The mechanism of a phosphazene-phosphazane rearrangement.

Dalton transactions (Cambridge, England : 2003)

Robert F Hayes, Christopher W Allen

Affiliations

  1. Department of Chemistry, University of Vermont, Burlington, VT 05405-0125, USA. [email protected].

PMID: 26416486 DOI: 10.1039/c5dt02762d

Abstract

The phosphazene-phosphazane rearrangement of N3P3Cl5O(CH2)2OC(=O)CMe=CH2 (8) has been examined in detail using one and two dimensional NMR ((31)P, (1)H) spectroscopy and mass spectrometry. The mixed phosphazene-phosphazane [NPCl2]2[N((CH2)2OC(=O)CMe=CH2)P(O)Cl] (14), [NPCl2]2[NHP(O)Cl] (13) and a two ring assembly [NPCl2]2[NP(O{(NPCl2)2(N((CH2)2OC(=O)CMe=CH2)P(O)}] (15) have all been detected in the product mixture.
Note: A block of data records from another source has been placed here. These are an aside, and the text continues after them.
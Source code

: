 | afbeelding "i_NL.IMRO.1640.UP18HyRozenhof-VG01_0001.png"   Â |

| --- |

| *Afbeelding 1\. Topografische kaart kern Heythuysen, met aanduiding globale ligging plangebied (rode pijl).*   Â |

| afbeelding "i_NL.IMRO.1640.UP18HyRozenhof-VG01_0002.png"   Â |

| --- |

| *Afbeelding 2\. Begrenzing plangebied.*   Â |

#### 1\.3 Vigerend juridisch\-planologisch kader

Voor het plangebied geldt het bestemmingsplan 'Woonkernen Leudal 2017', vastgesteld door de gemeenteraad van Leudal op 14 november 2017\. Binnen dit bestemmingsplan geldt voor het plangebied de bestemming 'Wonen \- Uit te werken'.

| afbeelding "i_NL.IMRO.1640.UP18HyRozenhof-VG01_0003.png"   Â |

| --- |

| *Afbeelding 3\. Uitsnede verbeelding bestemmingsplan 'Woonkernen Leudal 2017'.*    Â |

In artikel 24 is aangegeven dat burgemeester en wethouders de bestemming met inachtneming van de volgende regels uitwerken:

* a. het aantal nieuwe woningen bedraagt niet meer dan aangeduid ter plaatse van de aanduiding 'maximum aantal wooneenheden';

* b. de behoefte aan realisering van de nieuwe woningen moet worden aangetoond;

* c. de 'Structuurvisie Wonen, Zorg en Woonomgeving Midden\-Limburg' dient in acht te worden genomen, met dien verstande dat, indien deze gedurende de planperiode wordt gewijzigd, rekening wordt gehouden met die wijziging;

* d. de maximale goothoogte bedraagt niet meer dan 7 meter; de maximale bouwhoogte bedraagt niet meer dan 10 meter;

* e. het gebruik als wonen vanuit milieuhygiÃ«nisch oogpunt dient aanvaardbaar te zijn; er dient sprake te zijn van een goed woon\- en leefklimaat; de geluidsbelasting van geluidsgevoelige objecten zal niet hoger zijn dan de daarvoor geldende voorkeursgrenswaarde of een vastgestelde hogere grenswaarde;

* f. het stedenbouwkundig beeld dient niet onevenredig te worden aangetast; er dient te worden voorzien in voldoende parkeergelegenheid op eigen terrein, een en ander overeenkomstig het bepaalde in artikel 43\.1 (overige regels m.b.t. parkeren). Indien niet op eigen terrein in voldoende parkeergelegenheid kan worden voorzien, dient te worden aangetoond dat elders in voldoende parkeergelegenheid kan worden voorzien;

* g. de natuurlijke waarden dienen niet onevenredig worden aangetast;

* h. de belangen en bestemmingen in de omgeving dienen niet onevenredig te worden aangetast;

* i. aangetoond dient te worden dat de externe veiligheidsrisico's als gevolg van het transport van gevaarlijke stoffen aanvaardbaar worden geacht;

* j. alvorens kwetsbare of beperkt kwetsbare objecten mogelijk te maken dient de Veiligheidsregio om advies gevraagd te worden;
The rate of the rearrangement has been measured at five temperatures by (31)P and (1)H NMR. The reaction is first order in 8 (T1/2 at 111° is 4.65 hours). The activation enthalpy is positive and the activation entropy is negative. A mechanism involving competing intra and inter molecular processes which fits the product distribution and kinetic data has been proposed. Several other methyacrylphosphazenes were examined under the same thermolysis conditions. The rearrangement was observed and the rates obtained in cases where the (CH2)2 spacer unit of the methacrylate was replaced by linear and branched propyl units. The rearrangement was not observed when the methacrylate was appended to a spirocyclic unit, the spacer unit was extended to the n-butyl group and when the methacrylate unit was replaced by a methoxy group. These results are all consistent with the proposed mechanism. This investigation resolves conflicting results previous reported for the rearrangement.